> [Brief]: Copy out, from the data, each line containing the string "have".

> [Input data]:
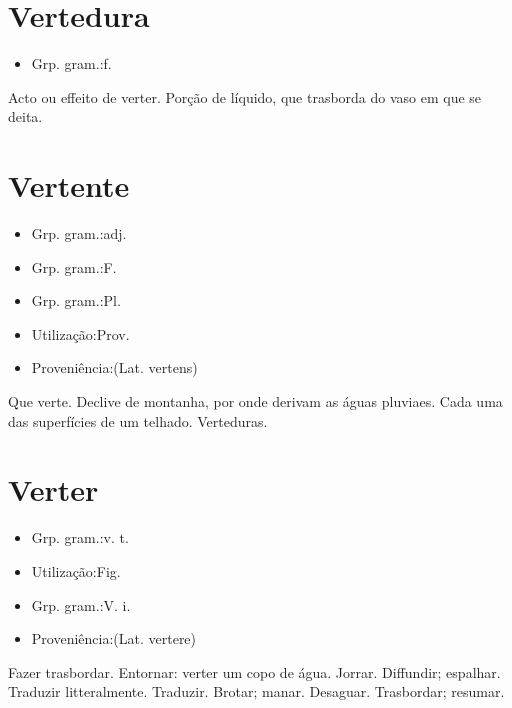 \documentclass{article}
\begin{document}
\section{Vertedura}
\begin{itemize}
\item {Grp. gram.:f.}
\end{itemize}
Acto ou effeito de verter.
Porção de líquido, que trasborda do vaso em que se deita.
\section{Vertente}
\begin{itemize}
\item {Grp. gram.:adj.}
\end{itemize}
\begin{itemize}
\item {Grp. gram.:F.}
\end{itemize}
\begin{itemize}
\item {Grp. gram.:Pl.}
\end{itemize}
\begin{itemize}
\item {Utilização:Prov.}
\end{itemize}
\begin{itemize}
\item {Proveniência:(Lat. \textunderscore vertens\textunderscore )}
\end{itemize}
Que verte.
Declive de montanha, por onde derivam as águas pluviaes.
Cada uma das superfícies de um telhado.
Verteduras.
\section{Verter}
\begin{itemize}
\item {Grp. gram.:v. t.}
\end{itemize}
\begin{itemize}
\item {Utilização:Fig.}
\end{itemize}
\begin{itemize}
\item {Grp. gram.:V. i.}
\end{itemize}
\begin{itemize}
\item {Proveniência:(Lat. \textunderscore vertere\textunderscore )}
\end{itemize}
Fazer trasbordar.
Entornar: \textunderscore verter um copo de água\textunderscore .
Jorrar.
Diffundir; espalhar.
Traduzir litteralmente.
Traduzir.
Brotar; manar.
Desaguar.
Trasbordar; resumar.
\end{document}
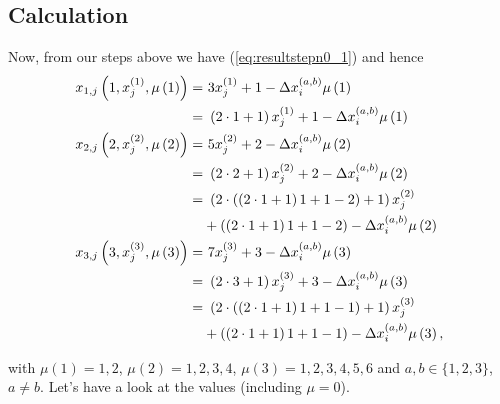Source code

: \subsection{Calculation}
\label{ss:calcualtionstepn0_2}
Now, from our steps above we have (\ref{eq:resultstepn0_1}) and hence 
\begin{alignat}{3}
	x_{1,j}\left(1,x_{j}^{\left(1\right)},\mu\left(1\right)\right) =& \ 3x_{j}^{\left(1\right)} + 1 - \Delta x_{i}^{\left(a,b\right)}\mu\left(1\right) \notag \\ 
	=& \ \left(2 \cdot 1 + 1\right)x_{j}^{\left(1\right)} + 1 - \Delta x_{i}^{\left(a,b\right)}\mu\left(1\right) \label{eq:stepn0_2_eq3} \\
	x_{2,j}\left(2,x_{j}^{\left(2\right)},\mu\left(2\right)\right) =& \ 5x_{j}^{\left(2\right)} + 2 - \Delta x_{i}^{\left(a,b\right)}\mu\left(2\right) \notag \\
	=& \ \left(2 \cdot 2 + 1\right)x_{j}^{\left(2\right)} + 2 - \Delta x_{i}^{\left(a,b\right)}\mu\left(2\right) \notag \\
	=& \ \left(2 \cdot \left(\left(2 \cdot 1 + 1\right)1 + 1 - 2\right) + 1\right)x_{j}^{\left(2\right)} \notag \\
	&+ \left(\left(2 \cdot 1 + 1\right)1 + 1 - 2\right) - \Delta x_{i}^{\left(a,b\right)}\mu\left(2\right) \label{eq:stepn0_2_eq5} \\
	x_{3,j}\left(3,x_{j}^{\left(3\right)},\mu\left(3\right)\right) =& \ 7x_{j}^{\left(3\right)} + 3 - \Delta x_{i}^{\left(a,b\right)}\mu\left(3\right) \notag \\
	=& \ \left(2 \cdot 3 + 1\right)x_{j}^{\left(3\right)} + 3 - \Delta x_{i}^{\left(a,b\right)}\mu\left(3\right) \notag \\
	=& \ \left(2 \cdot \left(\left(2 \cdot 1 + 1\right)1 + 1 - 1\right) + 1\right)x_{j}^{\left(3\right)} \notag \\
	&+ \left(\left(2 \cdot 1 + 1\right)1 + 1 - 1\right) - \Delta x_{i}^{\left(a,b\right)}\mu\left(3\right), \label{eq:stepn0_2_eq7}
\end{alignat} 

with $\mu\left(1\right) = 1,2$, $\mu\left(2\right) = 1,2,3,4$, $\mu\left(3\right) = 1,2,3,4,5,6$ and $a,b \in \{1,2,3\}$, $a\neq b$. Let's have a look at the values (including $\mu = 0$).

> [Task response]:
Now, from our steps above we have (\ref{eq:resultstepn0_1}) and hence 
with $\mu\left(1\right) = 1,2$, $\mu\left(2\right) = 1,2,3,4$, $\mu\left(3\right) = 1,2,3,4,5,6$ and $a,b \in \{1,2,3\}$, $a\neq b$. Let's have a look at the values (including $\mu = 0$).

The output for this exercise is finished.